Espace de liberté + espace de fragilité = espace christifié

 

Les espaces de liberté se font rares lorsque les mois filent et approchent de l’échéance : il est du devoir de l’agrégatif de les recréer pour parvenir à respirer. L’un des miens est d’aller – oh, quand je le peux, certains jours – à ces messes de semaine : courtes, petites, sans gloriole ni trompette mais que j’apprécie tellement parce qu’elles m’aident à réinscrire sans cesse l’Essentiel dans ma vie.

 

Le 22 février, c’est une date un peu particulière pour moi et la messe y fait toujours partie de mon agenda, aussi chargé soit-il. Hier en fin de matinée, une panne d’oreiller, un concours de circonstances me fit aller non dans une de mes « paroisses de semaine » mais dans la mienne : ce concours de circonstances était finalement heureux ou, comme l’a dit mon vicaire conceptuel d’un sourire en me voyant arriver, avec une formule lapidaire dont il a le secret : « t’as bien fait ».

 

On fait toujours bien d’aller à la messe, je le sais bien, pas la peine de me le redire, padre enfin !

 

Ma présence rajeunissait de quelques décennies l’assemblée du jour, qui se comptait hélas sur les doigts des deux mains, dans une paroisse désertifiée (ah, les vacances scolaires !). Là, je sentis combien c’était bien ainsi, que j’avais eu vraiment raison de venir ici prier avec eux, les fidèles parmi les fidèles. Prendre exemple sur leur fidélité et leur apporter par ma petite présence l’inattendu de la jeunesse.

 

Sourires mutuels, salutations à chacun : petite communauté aux liens solides, tissés dans la fidélité et dans l’amitié.

 

Et puis, surtout, elle, là assise, sans force pour se lever.

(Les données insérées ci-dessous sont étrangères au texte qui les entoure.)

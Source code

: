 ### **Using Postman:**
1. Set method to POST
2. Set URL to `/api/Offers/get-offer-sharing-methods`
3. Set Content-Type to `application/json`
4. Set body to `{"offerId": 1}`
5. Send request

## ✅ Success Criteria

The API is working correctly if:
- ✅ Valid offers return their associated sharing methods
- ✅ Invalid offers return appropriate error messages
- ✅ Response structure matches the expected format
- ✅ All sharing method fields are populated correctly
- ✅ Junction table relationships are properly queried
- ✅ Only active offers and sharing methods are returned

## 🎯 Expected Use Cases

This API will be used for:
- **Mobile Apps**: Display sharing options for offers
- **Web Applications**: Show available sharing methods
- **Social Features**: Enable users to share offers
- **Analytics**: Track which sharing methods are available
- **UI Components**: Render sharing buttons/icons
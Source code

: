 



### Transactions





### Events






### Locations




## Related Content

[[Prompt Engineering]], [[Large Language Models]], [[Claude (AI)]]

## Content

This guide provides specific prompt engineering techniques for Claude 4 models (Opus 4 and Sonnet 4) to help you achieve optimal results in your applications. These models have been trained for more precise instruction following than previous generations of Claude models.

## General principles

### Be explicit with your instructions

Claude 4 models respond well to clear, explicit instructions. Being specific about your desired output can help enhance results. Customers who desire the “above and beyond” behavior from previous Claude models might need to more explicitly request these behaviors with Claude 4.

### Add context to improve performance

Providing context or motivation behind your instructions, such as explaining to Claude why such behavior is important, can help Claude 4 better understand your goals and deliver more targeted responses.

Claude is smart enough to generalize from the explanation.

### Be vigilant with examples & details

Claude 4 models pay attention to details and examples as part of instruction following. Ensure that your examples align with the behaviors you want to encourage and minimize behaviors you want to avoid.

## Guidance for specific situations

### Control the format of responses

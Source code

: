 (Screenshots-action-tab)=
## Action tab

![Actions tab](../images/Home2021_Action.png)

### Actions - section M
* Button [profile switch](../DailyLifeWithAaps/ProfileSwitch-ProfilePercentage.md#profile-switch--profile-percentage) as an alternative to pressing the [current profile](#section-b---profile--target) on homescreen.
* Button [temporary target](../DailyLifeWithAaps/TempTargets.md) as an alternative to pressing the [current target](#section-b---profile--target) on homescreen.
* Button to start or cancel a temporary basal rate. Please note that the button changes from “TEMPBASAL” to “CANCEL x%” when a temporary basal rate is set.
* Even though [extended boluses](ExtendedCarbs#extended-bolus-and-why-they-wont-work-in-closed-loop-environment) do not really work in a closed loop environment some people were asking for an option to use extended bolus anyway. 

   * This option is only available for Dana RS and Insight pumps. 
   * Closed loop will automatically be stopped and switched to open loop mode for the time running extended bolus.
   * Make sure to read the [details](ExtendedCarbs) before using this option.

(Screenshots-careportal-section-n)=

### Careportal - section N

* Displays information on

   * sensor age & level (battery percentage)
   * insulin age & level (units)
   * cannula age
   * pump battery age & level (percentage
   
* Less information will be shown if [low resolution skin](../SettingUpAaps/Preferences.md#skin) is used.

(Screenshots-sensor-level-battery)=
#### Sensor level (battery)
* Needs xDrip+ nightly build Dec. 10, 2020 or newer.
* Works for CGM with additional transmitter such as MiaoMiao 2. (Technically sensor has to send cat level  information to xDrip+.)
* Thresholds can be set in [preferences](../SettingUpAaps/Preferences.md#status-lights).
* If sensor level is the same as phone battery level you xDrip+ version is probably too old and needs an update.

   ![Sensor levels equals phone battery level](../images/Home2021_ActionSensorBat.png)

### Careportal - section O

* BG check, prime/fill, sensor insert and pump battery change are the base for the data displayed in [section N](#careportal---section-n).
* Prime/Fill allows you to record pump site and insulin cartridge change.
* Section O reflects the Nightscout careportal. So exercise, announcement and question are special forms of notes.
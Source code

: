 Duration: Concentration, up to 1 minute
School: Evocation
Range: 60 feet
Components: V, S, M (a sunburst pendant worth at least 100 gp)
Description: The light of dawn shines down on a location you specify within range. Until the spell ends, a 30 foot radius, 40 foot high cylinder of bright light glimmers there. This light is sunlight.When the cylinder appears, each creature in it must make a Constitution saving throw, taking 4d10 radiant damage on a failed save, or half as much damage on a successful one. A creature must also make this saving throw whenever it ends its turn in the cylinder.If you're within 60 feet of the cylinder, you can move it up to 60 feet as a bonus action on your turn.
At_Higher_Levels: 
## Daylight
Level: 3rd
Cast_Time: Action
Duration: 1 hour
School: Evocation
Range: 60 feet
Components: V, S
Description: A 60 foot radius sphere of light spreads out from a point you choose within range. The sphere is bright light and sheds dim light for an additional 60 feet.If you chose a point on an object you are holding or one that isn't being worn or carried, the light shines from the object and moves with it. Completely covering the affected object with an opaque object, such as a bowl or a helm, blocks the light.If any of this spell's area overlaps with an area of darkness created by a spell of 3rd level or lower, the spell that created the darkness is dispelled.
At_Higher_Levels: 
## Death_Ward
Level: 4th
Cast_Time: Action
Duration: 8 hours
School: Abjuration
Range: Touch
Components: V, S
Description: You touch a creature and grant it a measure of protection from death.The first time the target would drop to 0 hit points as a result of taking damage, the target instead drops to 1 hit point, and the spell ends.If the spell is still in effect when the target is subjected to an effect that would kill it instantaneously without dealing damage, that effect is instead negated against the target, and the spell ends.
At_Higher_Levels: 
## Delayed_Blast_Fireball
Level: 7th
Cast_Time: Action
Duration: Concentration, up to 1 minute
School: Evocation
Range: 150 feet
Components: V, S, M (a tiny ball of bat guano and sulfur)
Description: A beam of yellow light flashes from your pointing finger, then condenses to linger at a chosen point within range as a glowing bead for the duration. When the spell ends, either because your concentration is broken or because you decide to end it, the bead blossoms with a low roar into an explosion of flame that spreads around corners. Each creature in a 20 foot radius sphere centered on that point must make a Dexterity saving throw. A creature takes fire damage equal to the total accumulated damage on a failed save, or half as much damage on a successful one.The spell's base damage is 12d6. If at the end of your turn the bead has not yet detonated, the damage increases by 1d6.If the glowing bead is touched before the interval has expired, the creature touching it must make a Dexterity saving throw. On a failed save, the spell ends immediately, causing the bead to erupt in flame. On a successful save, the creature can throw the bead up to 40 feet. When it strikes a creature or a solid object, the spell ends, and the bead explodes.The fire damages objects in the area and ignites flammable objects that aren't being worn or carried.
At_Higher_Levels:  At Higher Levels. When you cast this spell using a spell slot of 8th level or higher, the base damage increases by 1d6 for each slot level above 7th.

Elle qui avait la tête baissée, les mains empêtrées dans son chapelet.

Elle dont les cheveux à moitié en bataille recouvraient le regard, visiblement perdu, un peu égaré.

Elle, qui allait recevoir le sacrement des malades, ce jour, maintenant, à cette messe.

 

« Zabou, viens m’aider »

Tenir le rituel pendant l’imposition des mains.

Tenir l’huile pendant que son front et ses mains étaient oints.

Regarder, admirer de toutes ses forces ce qui se jouait là.

Et prier, surtout, pour que le Christ soit sa Force,

Prier de toutes ses pauvres forces.

 

Être émue, profondément émue

De la confiance tranquille de celle qui recevait ce sacrement.

De la douceur de celui qui le lui donnait…

Quelque chose de tellement grand et de tellement simple se passait à côté de moi et j’avais la chance d’en être témoin.

 

Et puis surtout voir ce regard  fuyant se transformer soudain en regard rayonnant,

Un sourire aux lèvres revenu, des yeux emplis de gratitude.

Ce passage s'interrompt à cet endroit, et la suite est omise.